**Task to complete**:
Copy the records below exactly, leaving out every picture.

[Records contained in a dataset]
···

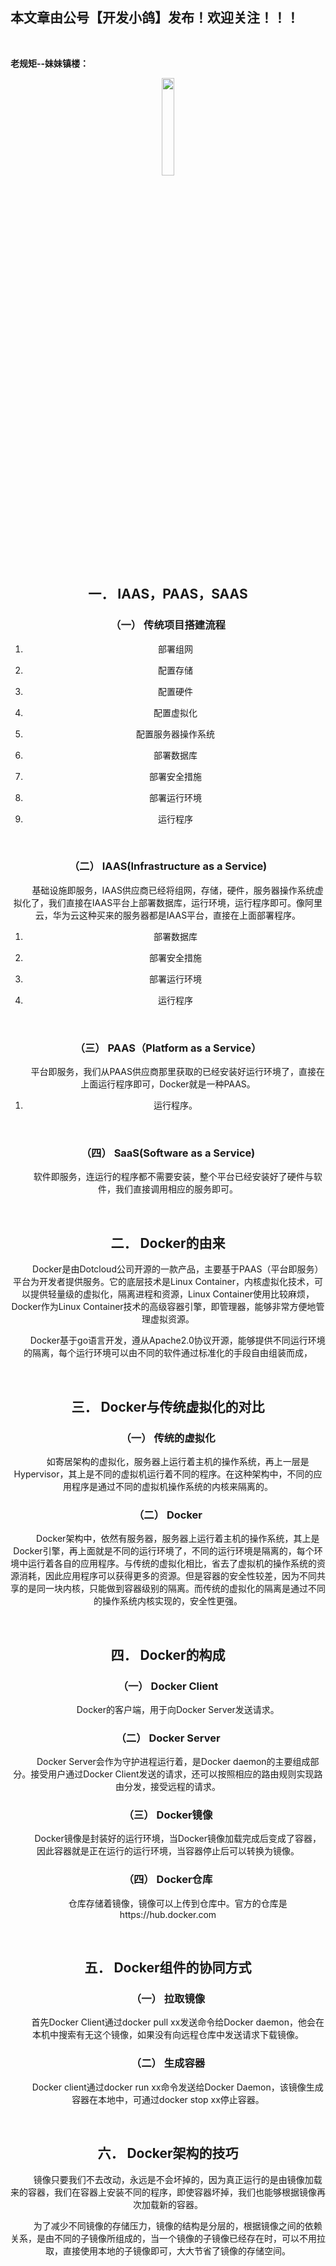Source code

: ﻿## 本文章由公号【开发小鸽】发布！欢迎关注！！！
<br>

**老规矩--妹妹镇楼：**
<center>
<img src="https://img-blog.csdnimg.cn/20200721223424816.JPG"   width="20%">

## 一．	IAAS，PAAS，SAAS

### （一）	传统项目搭建流程

1.	部署组网

2.	配置存储

3.	配置硬件

4.	配置虚拟化

5.	配置服务器操作系统

6.	部署数据库

7.	部署安全措施

8.	部署运行环境

9.	运行程序
	
<br>


### （二）	IAAS(Infrastructure as a Service)
 &nbsp;  &nbsp;  &nbsp;  &nbsp; 基础设施即服务，IAAS供应商已经将组网，存储，硬件，服务器操作系统虚拟化了，我们直接在IAAS平台上部署数据库，运行环境，运行程序即可。像阿里云，华为云这种买来的服务器都是IAAS平台，直接在上面部署程序。

1.	部署数据库

2.	部署安全措施

3.	部署运行环境

4.	运行程序

<br>



### （三）	PAAS（Platform as a Service）

 &nbsp;  &nbsp;  &nbsp;  &nbsp; 平台即服务，我们从PAAS供应商那里获取的已经安装好运行环境了，直接在上面运行程序即可，Docker就是一种PAAS。

1.	运行程序。

<br>


### （四）	SaaS(Software as a Service)
 &nbsp;  &nbsp;  &nbsp;  &nbsp; 软件即服务，连运行的程序都不需要安装，整个平台已经安装好了硬件与软件，我们直接调用相应的服务即可。

<br>



## 二．	Docker的由来

 &nbsp;  &nbsp;  &nbsp;  &nbsp; Docker是由Dotcloud公司开源的一款产品，主要基于PAAS（平台即服务）平台为开发者提供服务。它的底层技术是Linux Container，内核虚拟化技术，可以提供轻量级的虚拟化，隔离进程和资源，Linux Container使用比较麻烦，Docker作为Linux Container技术的高级容器引擎，即管理器，能够非常方便地管理虚拟资源。

 &nbsp;  &nbsp;  &nbsp;  &nbsp; Docker基于go语言开发，遵从Apache2.0协议开源，能够提供不同运行环境的隔离，每个运行环境可以由不同的软件通过标准化的手段自由组装而成，

<br>


## 三．	Docker与传统虚拟化的对比

### （一）	传统的虚拟化
 &nbsp;  &nbsp;  &nbsp;  &nbsp; 如寄居架构的虚拟化，服务器上运行着主机的操作系统，再上一层是Hypervisor，其上是不同的虚拟机运行着不同的程序。在这种架构中，不同的应用程序是通过不同的虚拟机操作系统的内核来隔离的。
<br>



### （二）	Docker
 &nbsp;  &nbsp;  &nbsp;  &nbsp; Docker架构中，依然有服务器，服务器上运行着主机的操作系统，其上是Docker引擎，再上面就是不同的运行环境了，不同的运行环境是隔离的，每个环境中运行着各自的应用程序。与传统的虚拟化相比，省去了虚拟机的操作系统的资源消耗，因此应用程序可以获得更多的资源。但是容器的安全性较差，因为不同共享的是同一块内核，只能做到容器级别的隔离。而传统的虚拟化的隔离是通过不同的操作系统内核实现的，安全性更强。

<br>



## 四．	Docker的构成

### （一）	Docker Client
 &nbsp;  &nbsp;  &nbsp;  &nbsp; Docker的客户端，用于向Docker Server发送请求。
<br>



### （二）	Docker Server
 &nbsp;  &nbsp;  &nbsp;  &nbsp; Docker Server会作为守护进程运行着，是Docker daemon的主要组成部分。接受用户通过Docker Client发送的请求，还可以按照相应的路由规则实现路由分发，接受远程的请求。
<br>



### （三）	Docker镜像

 &nbsp;  &nbsp;  &nbsp;  &nbsp; Docker镜像是封装好的运行环境，当Docker镜像加载完成后变成了容器，因此容器就是正在运行的运行环境，当容器停止后可以转换为镜像。
<br>



### （四）	Docker仓库
 &nbsp;  &nbsp;  &nbsp;  &nbsp; 仓库存储着镜像，镜像可以上传到仓库中。官方的仓库是https://hub.docker.com

<br>



## 五．	Docker组件的协同方式

### （一）	拉取镜像
 &nbsp;  &nbsp;  &nbsp;  &nbsp; 首先Docker Client通过docker pull xx发送命令给Docker daemon，他会在本机中搜索有无这个镜像，如果没有向远程仓库中发送请求下载镜像。
<br>



### （二）	生成容器
 &nbsp;  &nbsp;  &nbsp;  &nbsp; Docker client通过docker run xx命令发送给Docker Daemon，该镜像生成容器在本地中，可通过docker stop xx停止容器。

<br>



## 六．	Docker架构的技巧

 &nbsp;  &nbsp;  &nbsp;  &nbsp; 镜像只要我们不去改动，永远是不会坏掉的，因为真正运行的是由镜像加载来的容器，我们在容器上安装不同的程序，即使容器坏掉，我们也能够根据镜像再次加载新的容器。

 &nbsp;  &nbsp;  &nbsp;  &nbsp; 为了减少不同镜像的存储压力，镜像的结构是分层的，根据镜像之间的依赖关系，是由不同的子镜像所组成的，当一个镜像的子镜像已经存在时，可以不用拉取，直接使用本地的子镜像即可，大大节省了镜像的存储空间。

···

**Written answer**:
Source code

: ﻿## 本文章由公号【开发小鸽】发布！欢迎关注！！！
<br>

**老规矩--妹妹镇楼：**
<center>
<img src="https://img-blog.csdnimg.cn/20200721223424816.JPG"   width="20%">

## 一．	IAAS，PAAS，SAAS

### （一）	传统项目搭建流程

1.	部署组网

2.	配置存储

3.	配置硬件

4.	配置虚拟化

5.	配置服务器操作系统

6.	部署数据库

7.	部署安全措施

8.	部署运行环境

9.	运行程序
	
<br>


### （二）	IAAS(Infrastructure as a Service)
 &nbsp;  &nbsp;  &nbsp;  &nbsp; 基础设施即服务，IAAS供应商已经将组网，存储，硬件，服务器操作系统虚拟化了，我们直接在IAAS平台上部署数据库，运行环境，运行程序即可。像阿里云，华为云这种买来的服务器都是IAAS平台，直接在上面部署程序。

1.	部署数据库

2.	部署安全措施

3.	部署运行环境

4.	运行程序

<br>



### （三）	PAAS（Platform as a Service）

 &nbsp;  &nbsp;  &nbsp;  &nbsp; 平台即服务，我们从PAAS供应商那里获取的已经安装好运行环境了，直接在上面运行程序即可，Docker就是一种PAAS。

1.	运行程序。

<br>


### （四）	SaaS(Software as a Service)
 &nbsp;  &nbsp;  &nbsp;  &nbsp; 软件即服务，连运行的程序都不需要安装，整个平台已经安装好了硬件与软件，我们直接调用相应的服务即可。

<br>



## 二．	Docker的由来

 &nbsp;  &nbsp;  &nbsp;  &nbsp; Docker是由Dotcloud公司开源的一款产品，主要基于PAAS（平台即服务）平台为开发者提供服务。它的底层技术是Linux Container，内核虚拟化技术，可以提供轻量级的虚拟化，隔离进程和资源，Linux Container使用比较麻烦，Docker作为Linux Container技术的高级容器引擎，即管理器，能够非常方便地管理虚拟资源。

 &nbsp;  &nbsp;  &nbsp;  &nbsp; Docker基于go语言开发，遵从Apache2.0协议开源，能够提供不同运行环境的隔离，每个运行环境可以由不同的软件通过标准化的手段自由组装而成，

<br>


## 三．	Docker与传统虚拟化的对比

### （一）	传统的虚拟化
 &nbsp;  &nbsp;  &nbsp;  &nbsp; 如寄居架构的虚拟化，服务器上运行着主机的操作系统，再上一层是Hypervisor，其上是不同的虚拟机运行着不同的程序。在这种架构中，不同的应用程序是通过不同的虚拟机操作系统的内核来隔离的。
<br>



### （二）	Docker
 &nbsp;  &nbsp;  &nbsp;  &nbsp; Docker架构中，依然有服务器，服务器上运行着主机的操作系统，其上是Docker引擎，再上面就是不同的运行环境了，不同的运行环境是隔离的，每个环境中运行着各自的应用程序。与传统的虚拟化相比，省去了虚拟机的操作系统的资源消耗，因此应用程序可以获得更多的资源。但是容器的安全性较差，因为不同共享的是同一块内核，只能做到容器级别的隔离。而传统的虚拟化的隔离是通过不同的操作系统内核实现的，安全性更强。

<br>



## 四．	Docker的构成

### （一）	Docker Client
 &nbsp;  &nbsp;  &nbsp;  &nbsp; Docker的客户端，用于向Docker Server发送请求。
<br>



### （二）	Docker Server
 &nbsp;  &nbsp;  &nbsp;  &nbsp; Docker Server会作为守护进程运行着，是Docker daemon的主要组成部分。接受用户通过Docker Client发送的请求，还可以按照相应的路由规则实现路由分发，接受远程的请求。
<br>



### （三）	Docker镜像

 &nbsp;  &nbsp;  &nbsp;  &nbsp; Docker镜像是封装好的运行环境，当Docker镜像加载完成后变成了容器，因此容器就是正在运行的运行环境，当容器停止后可以转换为镜像。
<br>



### （四）	Docker仓库
 &nbsp;  &nbsp;  &nbsp;  &nbsp; 仓库存储着镜像，镜像可以上传到仓库中。官方的仓库是https://hub.docker.com

<br>



## 五．	Docker组件的协同方式

### （一）	拉取镜像
 &nbsp;  &nbsp;  &nbsp;  &nbsp; 首先Docker Client通过docker pull xx发送命令给Docker daemon，他会在本机中搜索有无这个镜像，如果没有向远程仓库中发送请求下载镜像。
<br>



### （二）	生成容器
 &nbsp;  &nbsp;  &nbsp;  &nbsp; Docker client通过docker run xx命令发送给Docker Daemon，该镜像生成容器在本地中，可通过docker stop xx停止容器。

<br>



## 六．	Docker架构的技巧

 &nbsp;  &nbsp;  &nbsp;  &nbsp; 镜像只要我们不去改动，永远是不会坏掉的，因为真正运行的是由镜像加载来的容器，我们在容器上安装不同的程序，即使容器坏掉，我们也能够根据镜像再次加载新的容器。

 &nbsp;  &nbsp;  &nbsp;  &nbsp; 为了减少不同镜像的存储压力，镜像的结构是分层的，根据镜像之间的依赖关系，是由不同的子镜像所组成的，当一个镜像的子镜像已经存在时，可以不用拉取，直接使用本地的子镜像即可，大大节省了镜像的存储空间。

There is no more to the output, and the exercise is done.